====== Data supplied ======

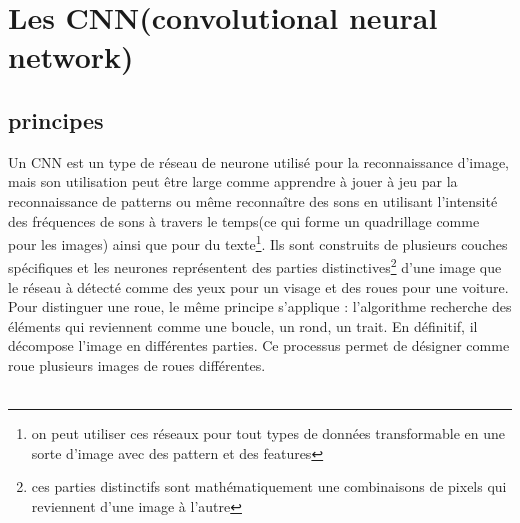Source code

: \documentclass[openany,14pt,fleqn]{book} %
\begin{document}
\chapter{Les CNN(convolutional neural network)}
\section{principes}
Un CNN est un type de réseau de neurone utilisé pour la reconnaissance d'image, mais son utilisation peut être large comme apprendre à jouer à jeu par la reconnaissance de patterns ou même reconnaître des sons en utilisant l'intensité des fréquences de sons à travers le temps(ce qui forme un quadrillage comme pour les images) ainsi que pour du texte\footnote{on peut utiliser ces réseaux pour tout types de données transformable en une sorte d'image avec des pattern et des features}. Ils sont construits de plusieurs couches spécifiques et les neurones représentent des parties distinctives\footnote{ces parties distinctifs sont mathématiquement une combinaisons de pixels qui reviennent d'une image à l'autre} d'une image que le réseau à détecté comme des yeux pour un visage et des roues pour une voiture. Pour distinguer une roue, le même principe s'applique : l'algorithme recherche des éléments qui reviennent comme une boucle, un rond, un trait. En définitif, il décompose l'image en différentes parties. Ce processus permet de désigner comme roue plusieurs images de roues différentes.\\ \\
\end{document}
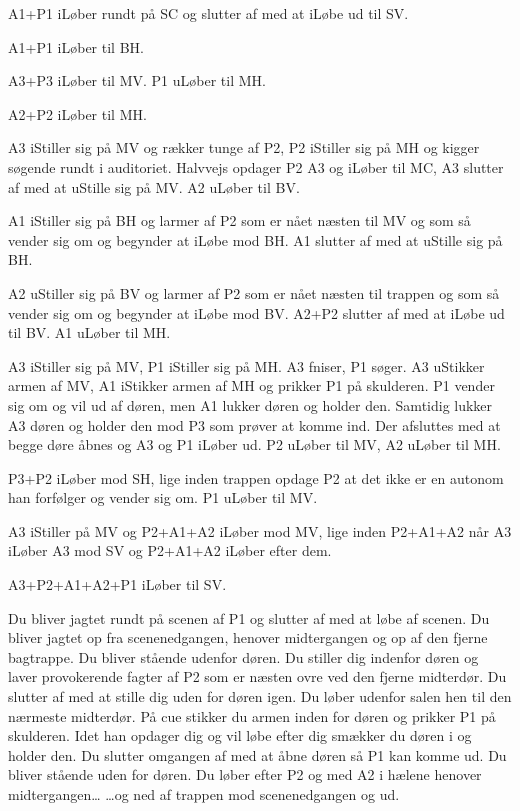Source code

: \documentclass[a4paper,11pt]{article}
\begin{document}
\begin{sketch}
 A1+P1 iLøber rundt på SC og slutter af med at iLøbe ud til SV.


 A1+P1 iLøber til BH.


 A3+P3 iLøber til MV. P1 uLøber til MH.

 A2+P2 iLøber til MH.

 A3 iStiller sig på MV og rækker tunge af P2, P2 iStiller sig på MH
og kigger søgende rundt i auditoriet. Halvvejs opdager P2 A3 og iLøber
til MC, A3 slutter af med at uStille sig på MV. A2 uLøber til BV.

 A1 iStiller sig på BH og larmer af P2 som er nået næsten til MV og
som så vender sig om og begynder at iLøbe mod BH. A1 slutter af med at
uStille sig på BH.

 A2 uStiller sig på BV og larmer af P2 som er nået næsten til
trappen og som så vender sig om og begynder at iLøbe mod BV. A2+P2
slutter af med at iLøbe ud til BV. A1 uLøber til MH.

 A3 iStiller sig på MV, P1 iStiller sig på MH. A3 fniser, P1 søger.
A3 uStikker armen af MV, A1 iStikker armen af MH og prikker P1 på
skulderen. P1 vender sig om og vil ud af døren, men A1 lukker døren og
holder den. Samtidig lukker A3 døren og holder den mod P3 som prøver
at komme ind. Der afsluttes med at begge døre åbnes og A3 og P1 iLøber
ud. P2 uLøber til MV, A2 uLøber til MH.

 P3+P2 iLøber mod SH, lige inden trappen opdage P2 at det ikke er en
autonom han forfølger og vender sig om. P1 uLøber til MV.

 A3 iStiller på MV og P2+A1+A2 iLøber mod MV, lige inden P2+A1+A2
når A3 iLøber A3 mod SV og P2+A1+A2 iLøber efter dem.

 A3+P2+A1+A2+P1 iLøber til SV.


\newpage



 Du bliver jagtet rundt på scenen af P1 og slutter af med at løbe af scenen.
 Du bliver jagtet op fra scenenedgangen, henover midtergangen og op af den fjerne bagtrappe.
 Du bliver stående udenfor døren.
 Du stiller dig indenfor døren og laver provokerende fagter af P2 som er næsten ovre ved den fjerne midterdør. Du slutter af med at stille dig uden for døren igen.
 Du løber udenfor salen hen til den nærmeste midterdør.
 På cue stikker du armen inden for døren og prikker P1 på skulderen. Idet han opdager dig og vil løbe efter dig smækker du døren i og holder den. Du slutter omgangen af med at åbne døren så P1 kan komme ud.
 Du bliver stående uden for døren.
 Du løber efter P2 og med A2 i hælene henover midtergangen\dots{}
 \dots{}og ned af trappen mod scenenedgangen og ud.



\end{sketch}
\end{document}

======

> Work to complete
From the line with "A3 uStikker armen" to the final line of the listing, write out each line unchanged. Add nothing.

> Exercise solution
A3 uStikker armen af MV, A1 iStikker armen af MH og prikker P1 på
skulderen. P1 vender sig om og vil ud af døren, men A1 lukker døren og
holder den. Samtidig lukker A3 døren og holder den mod P3 som prøver
at komme ind. Der afsluttes med at begge døre åbnes og A3 og P1 iLøber
ud. P2 uLøber til MV, A2 uLøber til MH.

 P3+P2 iLøber mod SH, lige inden trappen opdage P2 at det ikke er en
autonom han forfølger og vender sig om. P1 uLøber til MV.

 A3 iStiller på MV og P2+A1+A2 iLøber mod MV, lige inden P2+A1+A2
når A3 iLøber A3 mod SV og P2+A1+A2 iLøber efter dem.

 A3+P2+A1+A2+P1 iLøber til SV.


\newpage



 Du bliver jagtet rundt på scenen af P1 og slutter af med at løbe af scenen.
 Du bliver jagtet op fra scenenedgangen, henover midtergangen og op af den fjerne bagtrappe.
 Du bliver stående udenfor døren.
 Du stiller dig indenfor døren og laver provokerende fagter af P2 som er næsten ovre ved den fjerne midterdør. Du slutter af med at stille dig uden for døren igen.
 Du løber udenfor salen hen til den nærmeste midterdør.
 På cue stikker du armen inden for døren og prikker P1 på skulderen. Idet han opdager dig og vil løbe efter dig smækker du døren i og holder den. Du slutter omgangen af med at åbne døren så P1 kan komme ud.
 Du bliver stående uden for døren.
 Du løber efter P2 og med A2 i hælene henover midtergangen\dots{}
 \dots{}og ned af trappen mod scenenedgangen og ud.



\end{sketch}
\end{document}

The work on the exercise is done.